Understanding the “Fiscal Cliff”

28 December 2012

 Most readers will have come across the expression “Fiscal Cliff” in recent weeks as the US heads for a showdown between Republican and Democrat law makers. As is often the case these days, words and phrases are readily picked up by the media and repeated ad nauseam without much in the way of explanation.

A useful discussionof the mechanics of the so-called “fiscal cliff” appeared today in the Business Spectator publication and is available here.

There has been some speculation that President Obama is not necessarily looking for a speedy resolution to negotiations with the Republicans on this issue. If there is no substantive agreement prior to 31 December, the two main effects are: (i) an end to certain tax cuts and (ii) the implementation of a variety of spending cuts.

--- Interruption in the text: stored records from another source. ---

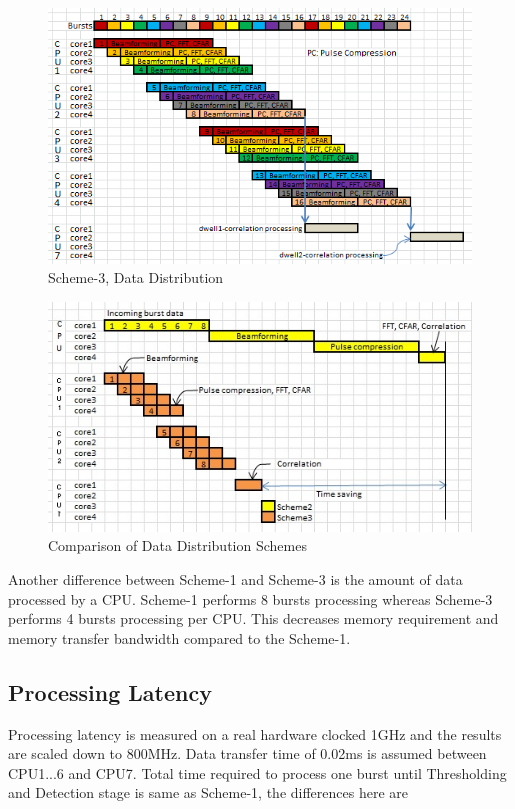 \begin{figure}[h!]
	\centering
	\includegraphics[width=140mm]{figures/scheme4_data_distribution.png}
	\caption{Scheme-3, Data Distribution}
	\label{fig:mm:scheme4_data_distribution}
\end{figure}

\begin{figure}[h!]
	\centering
	\includegraphics[]{figures/scheme4_comparison}
	\caption{Comparison of Data Distribution Schemes}
	\label{fig:mm:scheme4_comparison}
\end{figure}

Another difference between Scheme-1 and Scheme-3 is the amount of data processed by a CPU. Scheme-1 performs 8 bursts processing whereas Scheme-3 performs 4 bursts processing per CPU. This decreases memory requirement and memory transfer bandwidth compared to the Scheme-1.

\subsection{Processing Latency}
\label{ss:mm:scheme4:latency}
Processing latency is measured on a real hardware clocked 1GHz and the results are scaled down to 800MHz. Data transfer time of 0.02ms is assumed between CPU1...6 and CPU7. Total time required to process one burst until Thresholding and Detection stage is same as Scheme-1, the differences here are 

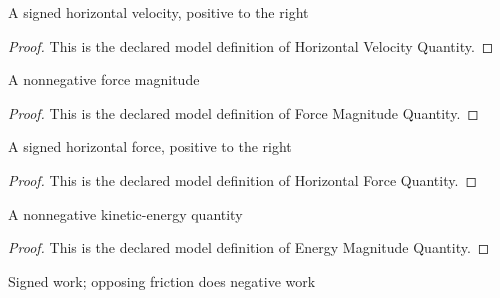 \begin{definition}
  \label{def:physics:phyx-mini-0798:phyxminiproblems-problemphyxmini0798-horizontalvelocityquantity}
  A signed horizontal velocity, positive to the right
\end{definition}
\begin{proof}
  This is the declared model definition of Horizontal Velocity Quantity.
\end{proof}
\begin{definition}
  \label{def:physics:phyx-mini-0798:phyxminiproblems-problemphyxmini0798-forcemagnitudequantity}
  A nonnegative force magnitude
\end{definition}
\begin{proof}
  This is the declared model definition of Force Magnitude Quantity.
\end{proof}
\begin{definition}
  \label{def:physics:phyx-mini-0798:phyxminiproblems-problemphyxmini0798-horizontalforcequantity}
  A signed horizontal force, positive to the right
\end{definition}
\begin{proof}
  This is the declared model definition of Horizontal Force Quantity.
\end{proof}
\begin{definition}
  \label{def:physics:phyx-mini-0798:phyxminiproblems-problemphyxmini0798-energymagnitudequantity}
  A nonnegative kinetic-energy quantity
\end{definition}
\begin{proof}
  This is the declared model definition of Energy Magnitude Quantity.
\end{proof}
\begin{definition}
  \label{def:physics:phyx-mini-0798:phyxminiproblems-problemphyxmini0798-signedworkquantity}
  Signed work; opposing friction does negative work
\end{definition}
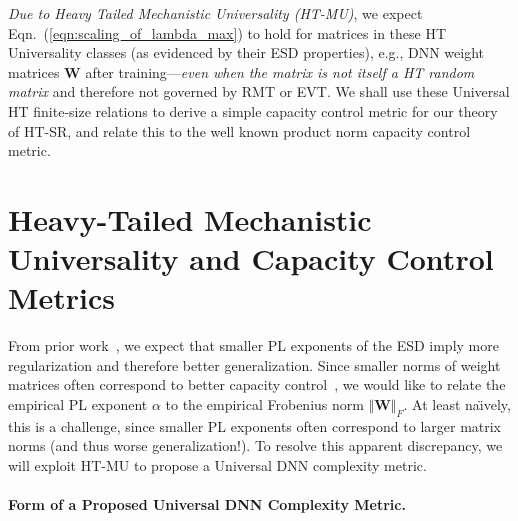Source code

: \emph{Due to Heavy Tailed Mechanistic Universality (HT-MU)}, we expect Eqn.~(\ref{eqn:scaling_of_lambda_max}) to hold for matrices in these HT Universality classes (as evidenced by their ESD properties), e.g., DNN weight matrices $\mathbf{W}$ after training---\emph{even when the matrix is not itself a HT random matrix} and therefore not governed by RMT or EVT.
We shall use these Universal HT finite-size relations to derive a simple capacity control metric for our theory of HT-SR, and relate this to the well known product norm capacity control metric.




\section{Heavy-Tailed Mechanistic Universality and Capacity Control Metrics}
\label{sxn:theory-new}


%
From prior work~\cite{MM18_TR}, we expect that smaller PL exponents of the ESD imply more regularization and therefore better generalization. 
Since smaller norms of weight matrices often correspond to better capacity control~\cite{LMBx18_TR,SHNx17_TR,PLMx18_TR,BFT17_TR}, we would like to relate the empirical PL exponent $\alpha$ to the empirical Frobenius norm $\Vert\mathbf{W}\Vert_{F}$.
At least na\"{\i}vely, this is a challenge, since smaller PL exponents often correspond to larger matrix norms (and thus worse generalization!).
To resolve this apparent discrepancy, we will exploit HT-MU to propose a Universal DNN complexity metric.

\paragraph{Form of a Proposed Universal DNN Complexity Metric.} 


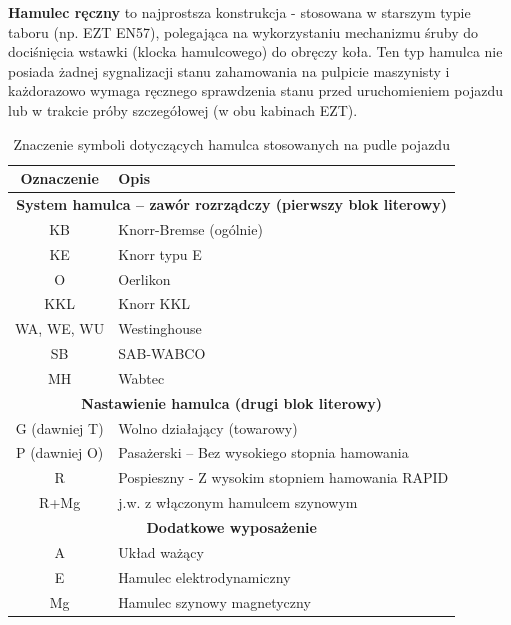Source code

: \textbf{Hamulec ręczny} to najprostsza konstrukcja - stosowana w starszym typie taboru (np. EZT EN57), polegająca na wykorzystaniu mechanizmu śruby do dociśnięcia wstawki (klocka hamulcowego) do obręczy koła. Ten typ hamulca nie posiada żadnej sygnalizacji stanu zahamowania na pulpicie maszynisty i każdorazowo wymaga ręcznego sprawdzenia stanu przed uruchomieniem pojazdu lub w trakcie próby szczegółowej (w obu kabinach EZT).

\begin{table}
	\caption{Znaczenie symboli dotyczących hamulca stosowanych na pudle pojazdu}
	\label{tab:hamulec}
\begin{tabular}{|c|m{8cm}|}
	\hline 
	Oznaczenie&Opis\\ 
	\hline
	\multicolumn{2}{|c|}{\textbf{System hamulca – zawór rozrządczy (pierwszy blok literowy)}} \\
	\hline
	KB & Knorr-Bremse (ogólnie)\\
	\hline
	KE & Knorr typu E\\
	\hline
	O & Oerlikon\\
	\hline
	KKL & Knorr KKL\\
	\hline
	WA, WE, WU & Westinghouse \\
	\hline
	SB & SAB-WABCO\\
	\hline
	MH & Wabtec\\
	\hline
	\multicolumn{2}{|c|}{\textbf{Nastawienie hamulca (drugi blok literowy)}}\\
	\hline
	G (dawniej T) & Wolno działający (towarowy)\\
	\hline
	P (dawniej O) & Pasażerski – Bez wysokiego stopnia hamowania\\
	\hline
	R & Pospieszny - Z wysokim stopniem hamowania RAPID\\
	\hline
	R+Mg & j.w. z włączonym hamulcem szynowym\\
	\hline
	\multicolumn{2}{|c|}{\textbf{Dodatkowe wyposażenie}}\\
	\hline
	A & Układ ważący\\\hline
	E & Hamulec elektrodynamiczny\\
	\hline
	Mg & Hamulec szynowy magnetyczny\\\hline
\end{tabular}
\end{table}

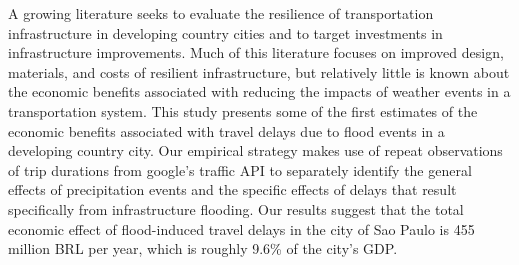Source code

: \documentclass[11pt]{article}
\begin{document}
\hfill \break
A growing literature seeks to evaluate the resilience of transportation infrastructure in developing country cities and to target investments in infrastructure improvements.  Much of this literature focuses on improved design, materials, and costs of resilient infrastructure, but relatively little is known about the economic benefits associated with reducing the impacts of weather events in a transportation system.  This study presents some of the first estimates of the economic benefits associated with travel delays due to flood events in a developing country city.  Our empirical strategy makes use of repeat observations of trip durations from google's traffic API to separately identify the general effects of precipitation events and the specific effects of delays that result specifically from infrastructure flooding.  Our results suggest that the total economic effect of flood-induced travel delays in the city of Sao Paulo is 455 million BRL per year, which is roughly 9.6\% of the city's GDP.
\end{document}
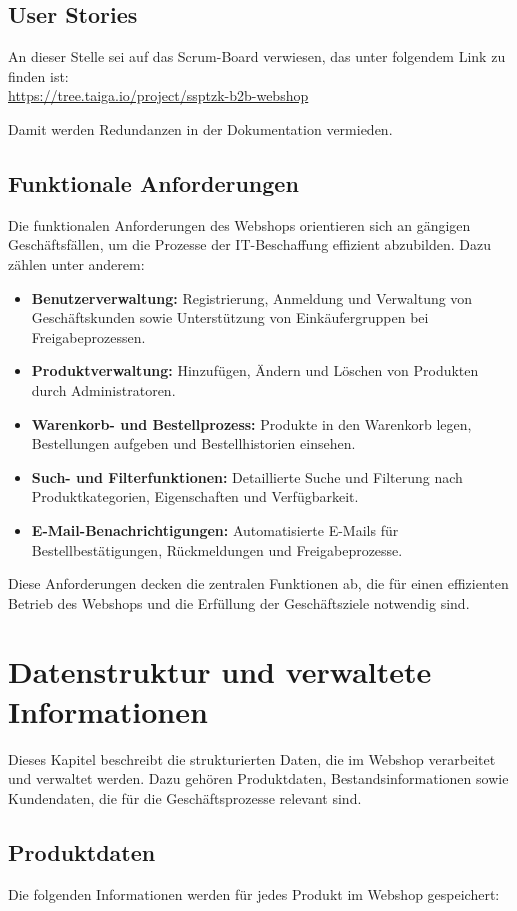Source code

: \documentclass[%
	12pt,
	a4paper,
	oneside,
	parskip=full
]{scrbook}
\begin{document}
\section{User Stories}
An dieser Stelle sei auf das Scrum-Board verwiesen, das unter folgendem Link zu finden ist: \\
\url{https://tree.taiga.io/project/ssptzk-b2b-webshop}

Damit werden Redundanzen in der Dokumentation vermieden.

\section{Funktionale Anforderungen}
Die funktionalen Anforderungen des Webshops orientieren sich an gängigen Geschäftsfällen, um die Prozesse der IT-Beschaffung effizient abzubilden. Dazu zählen unter anderem:
\begin{itemize}
	\item \textbf{Benutzerverwaltung:} Registrierung, Anmeldung und Verwaltung von Geschäftskunden sowie Unterstützung von Einkäufergruppen bei Freigabeprozessen.
	\item \textbf{Produktverwaltung:} Hinzufügen, Ändern und Löschen von Produkten durch Administratoren.
	\item \textbf{Warenkorb- und Bestellprozess:} Produkte in den Warenkorb legen, Bestellungen aufgeben und Bestellhistorien einsehen.
	\item \textbf{Such- und Filterfunktionen:} Detaillierte Suche und Filterung nach Produktkategorien, Eigenschaften und Verfügbarkeit.
	\item \textbf{E-Mail-Benachrichtigungen:} Automatisierte E-Mails für Bestellbestätigungen, Rückmeldungen und Freigabeprozesse.
\end{itemize}

Diese Anforderungen decken die zentralen Funktionen ab, die für einen effizienten Betrieb des Webshops und die Erfüllung der Geschäftsziele notwendig sind.

\chapter{Datenstruktur und verwaltete Informationen}
Dieses Kapitel beschreibt die strukturierten Daten, die im Webshop verarbeitet und verwaltet werden. Dazu gehören Produktdaten, Bestandsinformationen sowie Kundendaten, die für die Geschäftsprozesse relevant sind.

\section{Produktdaten}
Die folgenden Informationen werden für jedes Produkt im Webshop gespeichert:
\end{document}
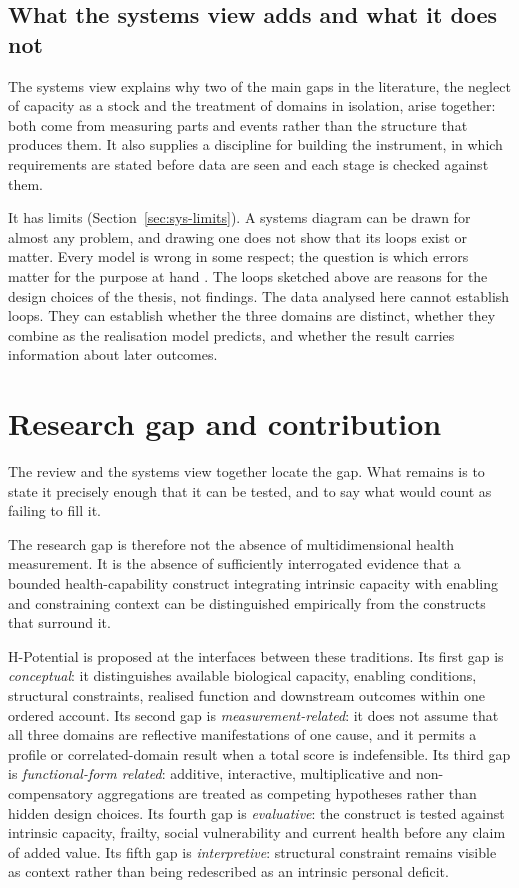 \subsection{What the systems view adds and what it does not}

The systems view explains why two of the main gaps in the literature, the neglect of capacity as a stock and the treatment of domains in isolation, arise together: both come from measuring parts and events rather than the structure that produces them. It also supplies a discipline for building the instrument, in which requirements are stated before data are seen and each stage is checked against them.

It has limits (Section~\ref{sec:sys-limits}). A systems diagram can be drawn for almost any problem, and drawing one does not show that its loops exist or matter. Every model is wrong in some respect; the question is which errors matter for the purpose at hand \citep{box_1976}. The loops sketched above are reasons for the design choices of the thesis, not findings. The data analysed here cannot establish loops. They can establish whether the three domains are distinct, whether they combine as the realisation model predicts, and whether the result carries information about later outcomes.

\section{Research gap and contribution}
\label{sec:intro-gap}

The review and the systems view together locate the gap. What remains is to state it precisely enough that it can be tested, and to say what would count as failing to fill it.

The research gap is therefore not the absence of multidimensional health measurement. It is the absence of sufficiently interrogated evidence that a bounded health-capability construct integrating intrinsic capacity with enabling and constraining context can be distinguished empirically from the constructs that surround it.

H-Potential is proposed at the interfaces between these traditions. Its first gap is
\emph{conceptual}: it distinguishes available biological capacity, enabling
conditions, structural constraints, realised function and downstream outcomes
within one ordered account. Its second gap is \emph{measurement-related}: it
does not assume that all three domains are reflective manifestations of one
cause, and it permits a profile or correlated-domain result when a total score
is indefensible. Its third gap is \emph{functional-form related}: additive,
interactive, multiplicative and non-compensatory aggregations are treated as
competing hypotheses rather than hidden design choices. Its fourth gap is
\emph{evaluative}: the construct is tested against intrinsic capacity, frailty,
social vulnerability and current health before any claim of added value. Its
fifth gap is \emph{interpretive}: structural constraint remains visible as
context rather than being redescribed as an intrinsic personal deficit.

One strategy is for the President to then introduce a bill legislating for the re-introduction of tax cuts for all but the top 2% of income earners. This would be very difficult for the Republicans to oppose. Furthermore a significant proportion of the spending cuts relate to defence expenditure which again would hurt the Republicans more than the Democrats. So there is a strong case that President Obama may fare quite well out of any stalemate that ensues over the coming days and weeks. Certainly he is holding a stronger hand that his opponents and, being in his second (and final) term as President, is not looking to curry any favours with the electorate.

Needless to say the markets will be underwhelmed by the uncertainty that would follow a breakdown in negotiations – in which case volatility will be king once again.